About this exercise – Report the count of lines containing the word "SIGMOD" in these records, with no other text.

Information –
***
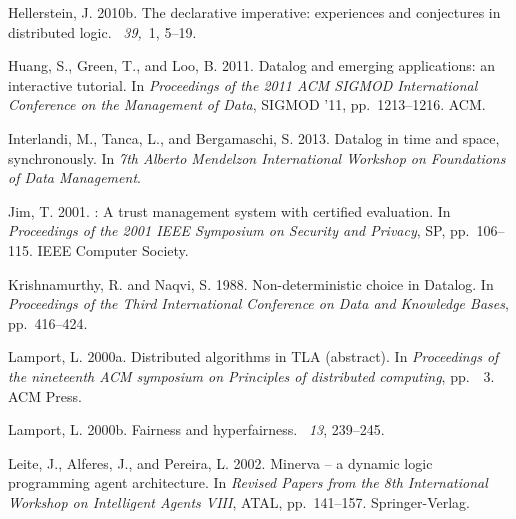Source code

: \documentclass{tlp}
\begin{document}
\begin{thebibliography}{}
{\sc Hellerstein, J.} 2010b.
\newblock The declarative imperative: experiences and conjectures in
  distributed logic.
~{\em 39,\/}~1, 5--19.

{\sc Huang, S.}, {\sc Green, T.}, {\sc and} {\sc Loo, B.} 2011.
\newblock Datalog and emerging applications: an interactive tutorial.
\newblock In {\em Proceedings of the 2011 {ACM SIGMOD} International Conference
  on the Management of Data}, SIGMOD '11, pp.\  1213--1216. ACM.

{\sc Interlandi, M.}, {\sc Tanca, L.}, {\sc and} {\sc Bergamaschi, S.} 2013.
\newblock Datalog in time and space, synchronously.
\newblock In {\em 7th Alberto Mendelzon International Workshop on Foundations
  of Data Management}.

{\sc Jim, T.} 2001.
: A trust management system with certified evaluation.
\newblock In {\em Proceedings of the 2001 IEEE Symposium on Security and
  Privacy}, SP, pp.\  106--115. IEEE Computer Society.

{\sc Krishnamurthy, R.} {\sc and} {\sc Naqvi, S.} 1988.
\newblock Non-deterministic choice in {D}atalog.
\newblock In {\em Proceedings of the Third International Conference on Data and
  Knowledge Bases}, pp.\  416--424.

{\sc Lamport, L.} 2000a.
\newblock Distributed algorithms in {TLA} (abstract).
\newblock In {\em Proceedings of the nineteenth ACM symposium on Principles of
  distributed computing}, pp.\ ~3. ACM Press.

{\sc Lamport, L.} 2000b.
\newblock Fairness and hyperfairness.
~{\em 13}, 239--245.

{\sc Leite, J.}, {\sc Alferes, J.}, {\sc and} {\sc Pereira, L.} 2002.
\newblock Minerva -- a dynamic logic programming agent architecture.
\newblock In {\em Revised Papers from the 8th International Workshop on
  Intelligent Agents VIII}, ATAL, pp.\  141--157. Springer-Verlag.


\end{thebibliography}
\end{document}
***
Solution to this problem – 2